● **WHAT YOU WILL DO**:
Check every line of the entries below for the word "right", then give only the number of lines that have it.

● **RECORDS FOR THIS TASK**:
┌────────

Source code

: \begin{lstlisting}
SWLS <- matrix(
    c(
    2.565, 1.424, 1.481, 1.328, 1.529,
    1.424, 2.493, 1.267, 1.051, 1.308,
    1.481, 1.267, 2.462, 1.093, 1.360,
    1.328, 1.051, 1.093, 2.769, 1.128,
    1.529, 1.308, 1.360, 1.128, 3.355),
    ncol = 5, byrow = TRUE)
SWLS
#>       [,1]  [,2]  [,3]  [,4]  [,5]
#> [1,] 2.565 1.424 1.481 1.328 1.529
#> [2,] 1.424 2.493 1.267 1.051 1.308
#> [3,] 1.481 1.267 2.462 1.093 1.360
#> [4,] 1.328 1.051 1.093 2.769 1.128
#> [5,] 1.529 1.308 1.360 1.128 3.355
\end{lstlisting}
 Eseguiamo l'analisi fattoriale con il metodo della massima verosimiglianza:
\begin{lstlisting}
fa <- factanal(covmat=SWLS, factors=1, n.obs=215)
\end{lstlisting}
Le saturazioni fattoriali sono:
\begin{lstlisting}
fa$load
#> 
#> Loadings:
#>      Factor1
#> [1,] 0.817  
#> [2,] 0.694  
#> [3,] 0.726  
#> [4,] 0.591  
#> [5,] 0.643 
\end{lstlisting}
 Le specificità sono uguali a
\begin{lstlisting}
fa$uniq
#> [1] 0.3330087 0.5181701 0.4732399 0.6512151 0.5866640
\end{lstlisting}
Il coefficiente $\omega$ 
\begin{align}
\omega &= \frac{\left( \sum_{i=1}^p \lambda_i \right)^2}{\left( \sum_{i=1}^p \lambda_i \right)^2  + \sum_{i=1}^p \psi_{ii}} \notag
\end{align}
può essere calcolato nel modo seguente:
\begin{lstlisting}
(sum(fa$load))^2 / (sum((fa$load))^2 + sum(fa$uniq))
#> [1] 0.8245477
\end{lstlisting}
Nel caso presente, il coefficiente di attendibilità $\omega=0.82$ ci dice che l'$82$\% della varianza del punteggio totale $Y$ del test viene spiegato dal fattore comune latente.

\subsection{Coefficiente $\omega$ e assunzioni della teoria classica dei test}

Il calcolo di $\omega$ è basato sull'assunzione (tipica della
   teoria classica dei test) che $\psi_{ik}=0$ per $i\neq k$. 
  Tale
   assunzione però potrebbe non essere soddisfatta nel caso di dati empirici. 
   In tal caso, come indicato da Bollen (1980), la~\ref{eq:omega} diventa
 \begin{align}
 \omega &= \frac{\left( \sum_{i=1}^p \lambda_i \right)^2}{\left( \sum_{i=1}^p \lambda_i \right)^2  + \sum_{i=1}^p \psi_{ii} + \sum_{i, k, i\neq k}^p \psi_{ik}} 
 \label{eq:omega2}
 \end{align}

└────────

● **OUTPUT BELOW**:
2